One study looked at young male bodybuilders who used a pre-workout with whey protein. The study found an increase in acne, mostly on their backs and chests. If your acne breakouts are concentrated on your body rather than your face, the whey protein in your pre-workout may be the culprit. 

Artificial Sweeteners

Many pre-workouts use alternative sweeteners to create sweet, delicious flavors for the sugar-averse. These may seem like healthier options, but many sources agree that swapping sugar for sugar substitutes could be what’s causing your skin to break out more often.

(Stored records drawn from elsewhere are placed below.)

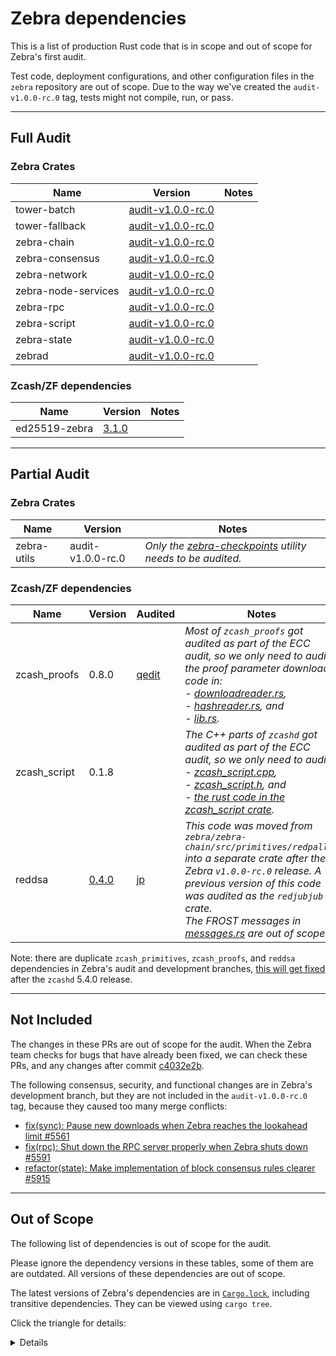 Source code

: # Zebra dependencies

This is a list of production Rust code that is in scope and out of scope for Zebra's first audit.

Test code, deployment configurations, and other configuration files in the `zebra` repository are out of scope. Due to the way we've created the `audit-v1.0.0-rc.0` tag, tests might not compile, run, or pass.

---
## Full Audit 

### Zebra Crates

| Name | Version | Notes
|------| ------- | -----
| tower-batch | [audit-v1.0.0-rc.0](https://github.com/ZcashFoundation/zebra/tree/audit-v1.0.0-rc.0/tower-batch/src) |
| tower-fallback | [audit-v1.0.0-rc.0](https://github.com/ZcashFoundation/zebra/tree/audit-v1.0.0-rc.0/tower-fallback/src) | 
| zebra-chain | [audit-v1.0.0-rc.0](https://github.com/ZcashFoundation/zebra/tree/audit-v1.0.0-rc.0/zebra-chain/src) |
| zebra-consensus | [audit-v1.0.0-rc.0](https://github.com/ZcashFoundation/zebra/tree/audit-v1.0.0-rc.0/zebra-consensus/src) |
| zebra-network | [audit-v1.0.0-rc.0](https://github.com/ZcashFoundation/zebra/tree/audit-v1.0.0-rc.0/zebra-network/src) |
| zebra-node-services | [audit-v1.0.0-rc.0](https://github.com/ZcashFoundation/zebra/tree/audit-v1.0.0-rc.0/zebra-node-services/src) |
| zebra-rpc | [audit-v1.0.0-rc.0](https://github.com/ZcashFoundation/zebra/tree/audit-v1.0.0-rc.0/zebra-rpc/src) |
| zebra-script | [audit-v1.0.0-rc.0](https://github.com/ZcashFoundation/zebra/tree/audit-v1.0.0-rc.0/zebra-script/src) |
| zebra-state | [audit-v1.0.0-rc.0](https://github.com/ZcashFoundation/zebra/tree/audit-v1.0.0-rc.0/zebra-state/src) |
| zebrad | [audit-v1.0.0-rc.0](https://github.com/ZcashFoundation/zebra/tree/audit-v1.0.0-rc.0/zebrad/src) |

### Zcash/ZF dependencies

| Name | Version | Notes
|------| ------- | -----
| ed25519-zebra | [3.1.0](https://github.com/ZcashFoundation/ed25519-zebra/tree/3.1.0/src)

---
## Partial Audit 

### Zebra Crates

| Name | Version | Notes
|------| ------- | -----
| zebra-utils | audit-v1.0.0-rc.0 | <i>Only the [zebra-checkpoints](https://github.com/ZcashFoundation/zebra/tree/audit-v1.0.0-rc.0/zebra-utils/src/bin/zebra-checkpoints) utility needs to be audited.</i>

### Zcash/ZF dependencies

| Name | Version | Audited | Notes
|------| --------|-------- | -----
| zcash_proofs | 0.8.0 | [qedit](https://hackmd.io/@qedit/zcash-nu5-audit) | <i>Most of `zcash_proofs` got audited as part of the ECC audit, so we only need to audit the proof parameter download code in: <br />- [downloadreader.rs](https://github.com/zcash/librustzcash/blob/zcash_proofs-0.8.0/zcash_proofs/src/downloadreader.rs), <br />- [hashreader.rs](https://github.com/zcash/librustzcash/blob/zcash_proofs-0.8.0/zcash_proofs/src/hashreader.rs), and <br />- [lib.rs](https://github.com/zcash/librustzcash/blob/zcash_proofs-0.8.0/zcash_proofs/src/lib.rs).</i>
| zcash_script | 0.1.8 || <i>The C++ parts of `zcashd` got audited as part of the ECC audit, so we only need to audit: <br />- [zcash_script.cpp](https://github.com/ZcashFoundation/zcash_script/blob/v0.1.8/depend/zcash/src/script/zcash_script.cpp), <br />- [zcash_script.h](https://github.com/ZcashFoundation/zcash_script/blob/v0.1.8/depend/zcash/src/script/zcash_script.h), and <br />- [the rust code in the zcash_script crate](https://github.com/ZcashFoundation/zcash_script/tree/v0.1.8/src).</i>
| reddsa | [0.4.0](https://github.com/ZcashFoundation/reddsa/tree/0.4.0/src) | [jp](https://github.com/ZcashFoundation/redjubjub/raw/main/zcash-frost-audit-report-20210323.pdf) | <i>This code was moved from `zebra/zebra-chain/src/primitives/redpallas` into a separate crate after the Zebra `v1.0.0-rc.0` release. A previous version of this code was audited as the `redjubjub` crate.<br />The FROST messages in [messages.rs](https://github.com/ZcashFoundation/reddsa/blob/0.4.0/src/messages.rs) are out of scope.</i>

Note: there are duplicate `zcash_primitives`, `zcash_proofs`, and `reddsa` dependencies in Zebra's audit and development branches, [this will get fixed](https://github.com/ZcashFoundation/zebra/issues/6107) after the `zcashd` 5.4.0 release.

---
## Not Included

The changes in these PRs are out of scope for the audit. When the Zebra team checks for bugs that have already been fixed, we can check these PRs, and any changes after commit [c4032e2b](https://github.com/ZcashFoundation/zebra/commit/c4032e2b7f6dbee8a9480d3c978c70a3cfc3332c).

The following consensus, security, and functional changes are in Zebra's development branch, but they are not included in the `audit-v1.0.0-rc.0` tag, because they caused too many merge conflicts:
- [fix(sync): Pause new downloads when Zebra reaches the lookahead limit #5561](https://github.com/ZcashFoundation/zebra/pull/5561)
- [fix(rpc): Shut down the RPC server properly when Zebra shuts down #5591](https://github.com/ZcashFoundation/zebra/pull/5591)
- [refactor(state): Make implementation of block consensus rules clearer #5915](https://github.com/ZcashFoundation/zebra/pull/5915)

---
## Out of Scope

The following list of dependencies is out of scope for the audit. 

Please ignore the dependency versions in these tables, some of them are are outdated. All versions of these dependencies are out of scope.

The latest versions of Zebra's dependencies are in [`Cargo.lock`](https://github.com/ZcashFoundation/zebra/tree/audit-v1.0.0-rc.0/Cargo.lock), including transitive dependencies. They can be viewed using `cargo tree`.

Click the triangle for details:
<details>

### Zcash/ZF dependencies

| Name | Version | Audited | Notes
|------| --------|-------- | -----
| [equihash](https://github.com/zcash/librustzcash) | [0.2.0](https://github.com/zcash/librustzcash/releases/tag/0.2.0) | [qedit](https://hackmd.io/@qedit/zcash-nu5-audit) |
| [halo2_proofs](https://github.com/zcash/halo2) | [0.2.0](https://github.com/zcash/halo2/tree/halo2_proofs-0.2.0) | [qedit](https://hackmd.io/@qedit/zcash-nu5-audit) [mary](https://z.cash/halo2-audit/) |
| [incrementalmerkletree](https://github.com/zcash/incrementalmerkletree) | [0.3.0](https://github.com/zcash/incrementalmerkletree/releases/tag/v0.3.0) | |  
| [zcash_encoding](https://github.com/zcash/librustzcash) | [0.1.0](https://github.com/zcash/librustzcash/releases/tag/0.1.0) | [qedit](https://hackmd.io/@qedit/zcash-nu5-audit) | 
| [zcash_history](https://github.com/zcash/librustzcash) | 0.3.0 | [qedit](https://hackmd.io/@qedit/zcash-nu5-audit) |
| [zcash_note_encryption](https://github.com/zcash/librustzcash) | [0.1.0](https://github.com/zcash/librustzcash/releases/tag/0.1.0) | [qedit](https://hackmd.io/@qedit/zcash-nu5-audit) |
| [zcash_primitives](https://github.com/zcash/librustzcash) | 0.7.0 | [qedit](https://hackmd.io/@qedit/zcash-nu5-audit) |
| [redjubjub](https://github.com/ZcashFoundation/redjubjub) | [0.5.0](https://github.com/ZcashFoundation/redjubjub/releases/tag/0.5.0) | [jp](https://github.com/ZcashFoundation/redjubjub/raw/main/zcash-frost-audit-report-20210323.pdf) |
| [orchard](https://github.com/zcash/orchard) | [0.2.0](https://github.com/zcash/orchard/releases/tag/0.2.0) | [qedit](https://hackmd.io/@qedit/zcash-nu5-audit) |

### Cryptography dependencies

**All crypto dependencies are out of scope of the 1st audit**

| Name | Version | Audited | Notes
|------| ------- | ------- | -----
| [aes](https://github.com/RustCrypto/block-ciphers) | 0.7.5 | [audited](https://github.com/RustCrypto/block-ciphers#warnings) | `struct aes::Aes256`
| [bech32](https://github.com/rust-bitcoin/rust-bech32) | [0.9.1](https://github.com/rust-bitcoin/rust-bech32/releases/tag/v0.9.1) | no audit, but seems simple enough
| [blake2b_simd](https://github.com/oconnor663/blake2_simd) | [1.0.0](https://github.com/oconnor663/blake2_simd/releases/tag/1.0.0) | no audit, but is widely used
| [blake2s_simd](https://github.com/oconnor663/blake2_simd) | [1.0.0](https://github.com/oconnor663/blake2_simd/releases/tag/1.0.0) | no audit, but is widely used
| [bls12_381](https://github.com/zkcrypto/bls12_381) | [0.7.0](https://github.com/zkcrypto/bls12_381/releases/tag/0.7.0) | no audit, but seems widely used
| [bs58](https://github.com/mycorrhiza/bs58-rs) | [0.4.0](https://github.com/mycorrhiza/bs58-rs/releases/tag/0.4.0) | no audit, but seems simple enough
| [rand](https://github.com/rust-random/rand) | [0.8.5](https://github.com/rust-random/rand/releases/tag/0.8.5) | no audits, but seems widely used
| [rand_core](https://github.com/rust-random/rand) | [0.6.4](https://github.com/rust-random/rand/releases/tag/0.6.4) | no audits, but seems widely used
| [sha2](https://github.com/RustCrypto/hashes) | 0.9.9 | no audits, but seems widely used
| [ripemd](https://github.com/RustCrypto/hashes) | 0.1.3 | no audits, but seems widely used
| [secp256k1](https://github.com/rust-bitcoin/rust-secp256k1/) | 0.21.3 | no audits, but seems widely used
| [subtle](https://github.com/dalek-cryptography/subtle) | [2.4.1](https://github.com/dalek-cryptography/subtle/releases/tag/2.4.1) | no audits, but seems widely used
| [group](https://github.com/zkcrypto/group) | [0.12.0](https://github.com/zkcrypto/group/releases/tag/0.12.0) | no audits but it's just traits, seems widely used
| [x25519-dalek](https://github.com/dalek-cryptography/x25519-dalek) | [1.2.0](https://github.com/dalek-cryptography/x25519-dalek/releases/tag/1.2.0) | no audits, but seems widely used
| [jubjub](https://github.com/zkcrypto/jubjub) | [0.9.0](https://github.com/zkcrypto/jubjub/releases/tag/0.9.0) | not sure if were covered by ECC audits. Seem widely used.
| [bellman](https://github.com/zkcrypto/bellman) | 0.13.1 | not sure if were covered by ECC audits. Seem widely used.

### Async code and services

| Name | Version | Notes
|------| ------- | -----
| [futures](https://github.com/rust-lang/futures-rs) | [0.3.24](https://github.com/rust-lang/futures-rs/releases/tag/0.3.24) | 
| [futures-core](https://github.com/rust-lang/futures-rs) | [0.3.24](https://github.com/rust-lang/futures-rs/releases/tag/0.3.24) |
| [pin-project](https://github.com/taiki-e/pin-project) | [1.0.12](https://github.com/taiki-e/pin-project/releases/tag/v1.0.12) | 
| [rayon](https://github.com/rayon-rs/rayon) | [1.5.3](https://github.com/rayon-rs/rayon/releases/tag/v1.5.3) |
| [tokio](https://github.com/tokio-rs/tokio) | 1.21.2 |
| [tokio-util](https://github.com/tokio-rs/tokio) | 0.7.4 | 
| [tower](https://github.com/tower-rs/tower) | 0.4.13 |
| [futures-util](https://github.com/rust-lang/futures-rs) | [0.3.24](https://github.com/rust-lang/futures-rs/releases/tag/0.3.24) |
| [tokio-stream](https://github.com/tokio-rs/tokio) | 0.1.10 |
| [hyper](https://github.com/hyperium/hyper) | [0.14.20](https://github.com/hyperium/hyper/releases/tag/v0.14.20) |
| [jsonrpc-core](https://github.com/paritytech/jsonrpc) | [18.0.0](https://github.com/paritytech/jsonrpc/releases/tag/v18.0.0) | 
| jsonrpc-derive | 18.0.0 
| [jsonrpc-http-server](https://github.com/paritytech/jsonrpc) | [18.0.0](https://github.com/paritytech/jsonrpc/releases/tag/v18.0.0) | 

### Types and encoding

| Name | Version | Notes
|------| ------- | -----
| [bitflags](https://github.com/bitflags/bitflags) | [1.3.2](https://github.com/bitflags/bitflags/releases/tag/1.3.2) 
| [bitvec](https://github.com/bitvecto-rs/bitvec) | 1.0.1 |  We use it to build bit vectors, which are used when computing commitments. It's important, but does not seem particularly risky.
| [byteorder](https://github.com/BurntSushi/byteorder) | [1.4.3](https://github.com/BurntSushi/byteorder/releases/tag/1.4.3) 
| [chrono](https://github.com/chronotope/chrono) | [0.4.22](https://github.com/chronotope/chrono/releases/tag/v0.4.22) | We treat chrono as a time library, and assume it works. It only implements the consensus rule about the local clock.
| [hex](https://github.com/KokaKiwi/rust-hex) | [0.4.3](https://github.com/KokaKiwi/rust-hex/releases/tag/v0.4.3) 
| [humantime](https://github.com/tailhook/humantime) | [2.1.0](https://github.com/tailhook/humantime/releases/tag/v2.1.0) 
| [itertools](https://github.com/rust-itertools/itertools) | 0.10.5 
| [serde](https://github.com/serde-rs/serde) | [1.0.145](https://github.com/serde-rs/serde/releases/tag/v1.0.145) 
| [serde-big-array](https://github.com/est31/serde-big-array) | [0.4.1](https://github.com/est31/serde-big-array/releases/tag/v0.4.1) 
| [serde_with](https://github.com/jonasbb/serde_with) | [2.0.1](https://github.com/jonasbb/serde_with/releases/tag/v2.0.1) 
| [uint](https://github.com/paritytech/parity-common) | 0.9.4 
| [bytes](https://github.com/tokio-rs/bytes) | [1.2.1](https://github.com/tokio-rs/bytes/releases/tag/v1.2.1) 
| [humantime-serde](https://github.com/jean-airoldie/humantime-serde) | 1.1.1 
| [indexmap](https://github.com/bluss/indexmap) | [1.9.1](https://github.com/bluss/indexmap/releases/tag/1.9.1) 
| [ordered-map](https://github.com/qwfy/ordered-map.git) | 0.4.2 
| [serde_json](https://github.com/serde-rs/json) | [1.0.85](https://github.com/serde-rs/json/releases/tag/v1.0.85) 
| [bincode](https://github.com/servo/bincode) | [1.3.3](https://github.com/servo/bincode/releases/tag/v1.3.3) 
| [mset](https://github.com/lonnen/mset) | [0.1.0](https://github.com/lonnen/mset/releases/tag/0.1.0)  
| [tinyvec](https://github.com/Lokathor/tinyvec) | [1.6.0](https://github.com/Lokathor/tinyvec/releases/tag/v1.6.0) 
| [num-integer](https://github.com/rust-num/num-integer) | 0.1.45 
| [sentry](https://github.com/getsentry/sentry-rust) | [0.27.0](https://github.com/getsentry/sentry-rust/releases/tag/0.27.0) 
| [primitive-types](https://github.com/paritytech/parity-common/tree/master/primitive-types) | 0.11.1 

### Other Zebra dependencies

| Name | Version | Notes
|------| ------- | -----
| [rocksdb](https://github.com/rust-rocksdb/rust-rocksdb) | [0.19.0](https://github.com/rust-rocksdb/rust-rocksdb/releases/tag/v0.19.0) | We can treat rocksdb as a database library, and assume it works. It is consensus-critical that stored data is returned without any mistakes. But we don't want to audit a huge pile of C++ code
| [abscissa_core](https://github.com/iqlusioninc/abscissa/tree/develop/) | 0.5.2 
| [gumdrop](https://github.com/murarth/gumdrop) | 0.7.0 


### Misc.

| Name | Version | Reason | Notes
|------| ------- | -----  | -----
| [proptest](https://github.com/altsysrq/proptest) | [0.10.1](https://github.com/altsysrq/proptest/releases/tag/v0.10.1) | Testing
| proptest-derive | 0.3.0 | Testing
| [tracing](https://github.com/tokio-rs/tracing) | 0.1.36 | Tracing
| [tracing-futures](https://github.com/tokio-rs/tracing) | 0.2.5 | Tracing 
| [lazy_static](https://github.com/rust-lang-nursery/lazy-static.rs) | [1.4.0](https://github.com/rust-lang-nursery/lazy-static.rs/releases/tag/1.4.0) 
| [static_assertions](https://github.com/nvzqz/static-assertions-rs) | [1.1.0](https://github.com/nvzqz/static-assertions-rs/releases/tag/v1.1.0) 
| [thiserror](https://github.com/dtolnay/thiserror) | [1.0.37](https://github.com/dtolnay/thiserror/releases/tag/1.0.37) | Error handling
| [dirs](https://github.com/soc/dirs-rs) | 4.0.0 |
| displaydoc | 0.2.3 | Docs 
| [metrics](https://github.com/metrics-rs/metrics) | 0.20.1 | Metrics
| [once_cell](https://github.com/matklad/once_cell) | [1.15.0](https://github.com/matklad/once_cell/releases/tag/v1.15.0) 
| [regex](https://github.com/rust-lang/regex) | [1.6.0](https://github.com/rust-lang/regex/releases/tag/1.6.0) 
| [tracing-error](https://github.com/tokio-rs/tracing) | 0.2.0 | Tracing
| [num_cpus](https://github.com/seanmonstar/num_cpus) | [1.13.1](https://github.com/seanmonstar/num_cpus/releases/tag/v1.13.1) | Trivial use 
| [rlimit](https://github.com/Nugine/rlimit/) | [0.8.3](https://github.com/Nugine/rlimit//releases/tag/v0.8.3) 
| [tempfile](https://github.com/Stebalien/tempfile) | [3.3.0](https://github.com/Stebalien/tempfile/releases/tag/v3.3.0) 
| [color-eyre](https://github.com/yaahc/color-eyre) | [0.6.2](https://github.com/yaahc/color-eyre/releases/tag/v0.6.2) | Error handling
| [tracing-subscriber](https://github.com/tokio-rs/tracing) | 0.3.15 | Logging
| [log](https://github.com/rust-lang/log) | [0.4.17](https://github.com/rust-lang/log/releases/tag/0.4.17) 
| [metrics-exporter-prometheus](https://github.com/metrics-rs/metrics) | 0.11.0 | Metrics
| [sentry-tracing](https://github.com/getsentry/sentry-rust) | [0.27.0](https://github.com/getsentry/sentry-rust/releases/tag/0.27.0) | Tracing
| [toml](https://github.com/alexcrichton/toml-rs) | [0.5.9](https://github.com/alexcrichton/toml-rs/releases/tag/0.5.9) 
| [tracing-appender](https://github.com/tokio-rs/tracing) | 0.2.2 | Tracing
| [tracing-journald](https://github.com/tokio-rs/tracing) | 0.3.0 | Tracing
| [atty](https://github.com/softprops/atty) | [0.2.14](https://github.com/softprops/atty/releases/tag/0.2.14) 
| [rand_chacha](https://github.com/rust-random/rand) | [0.3.1](https://github.com/rust-random/rand/releases/tag/0.3.1) | Testing
| [structopt](https://github.com/TeXitoi/structopt) | [0.3.26](https://github.com/TeXitoi/structopt/releases/tag/v0.3.26) | Trivial usage in zebra-utils

</details>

Because our bodies have no use for artificial sweeteners, we expel them through sweat and urine. When you work out after eating artificial sweeteners, you literally sweat the sugar substitute through your pores. As you can imagine, this isn’t great for your skin. It can increase inflammation, block pores, and lead to — you guessed it — more acne.


To avoid sweating artificial sweeteners, you might decide to keep things natural and opt for a pre-workout that uses good old-fashioned sugar. But this sweetener can actually make your skin worse, as well.

Studies have shown that eating more refined carbohydrates, including refined flours, natural sweeteners, sodas, and sugar-sweetened substances like some pre-workouts, increases your risk for recurrent and severe acne breakouts. In fact, according to one study, a frequent sugary pre-workout could increase your risk of acne by up to 30%!


Some fitness buffs opt for BCAAs as a pre-workout supplement. BCAAs, or branched-chain amino acids, are often added to pre-workouts for an extra punch of protein. These powerful amino acids increase your muscle growth and help you feel less sore and tired post-workout. 

It’s possible that BCAAs affect your hormones, including insulin, but research findings are mixed. While some people have reported that BCAAs worsen their acne, no definitive proof indicates that this supplement increases your risk. If you’re experiencing breakouts after taking pre-workouts, BCAAs may not be the cause.


Test Whether Your Foods And/Or Pre-Workouts Cause Acne

Even if your pre-workout doesn’t include any of the common ingredients above, you may still be asking yourself, does pre-workout cause acne? Don’t worry. You’re not alone. The truth is, your breakouts may come from foods not found in your pre-workout. The only way to know for sure is to test yourself through an elimination diet.  

Many foods can cause adverse reactions in one person’s body but not another’s. To find out whether any foods are affecting your body, you can eliminate all the possible offenders from your diet and reintroduce them one at a time. This will show you which, if any, are causing your acne breakouts. (Always consult with your doctor before starting an elimination diet.)

We already discussed two common culprits: cow’s milk and sugar. Other foods that may cause acne include alcohol, gluten, wheat, corn, yeast, nuts, chocolate, white flour, and greasy foods like french fries and potato chips.

To truly test whether a pre-workout ingredient or dietary food is causing your acne, be sure to take a break from your pre-workout — or whichever ingredients or foods you’re testing — for at least four weeks. This will give your body time to reset so that when you reintroduce the item, you can accurately judge whether a food or your pre-workout causes your acne.